[Stored data entries]
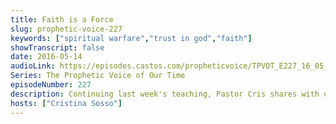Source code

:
 ```yaml
---
title: Faith is a Force
slug: prophetic-voice-227
keywords: ["spiritual warfare","trust in god","faith"]
showTranscript: false
date: 2016-05-14
audioLink: https://episodes.castos.com/propheticvoice/TPVOT_E227_16_05_14-15_Faith_is_a_Force.mp3
Series: The Prophetic Voice of Our Time
episodeNumber: 227
description: Continuing last week's teaching, Pastor Cris shares with us about faith being a force.
hosts: ["Cristina Sosso"]
---
```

**Goal of the exercise**
Exactly as written, print each entry, leaving all pictures out.

**Written answer**
Source code

:
 ```yaml
---
title: Faith is a Force
slug: prophetic-voice-227
keywords: ["spiritual warfare","trust in god","faith"]
showTranscript: false
date: 2016-05-14
audioLink: https://episodes.castos.com/propheticvoice/TPVOT_E227_16_05_14-15_Faith_is_a_Force.mp3
Series: The Prophetic Voice of Our Time
episodeNumber: 227
description: Continuing last week's teaching, Pastor Cris shares with us about faith being a force.
hosts: ["Cristina Sosso"]
---
```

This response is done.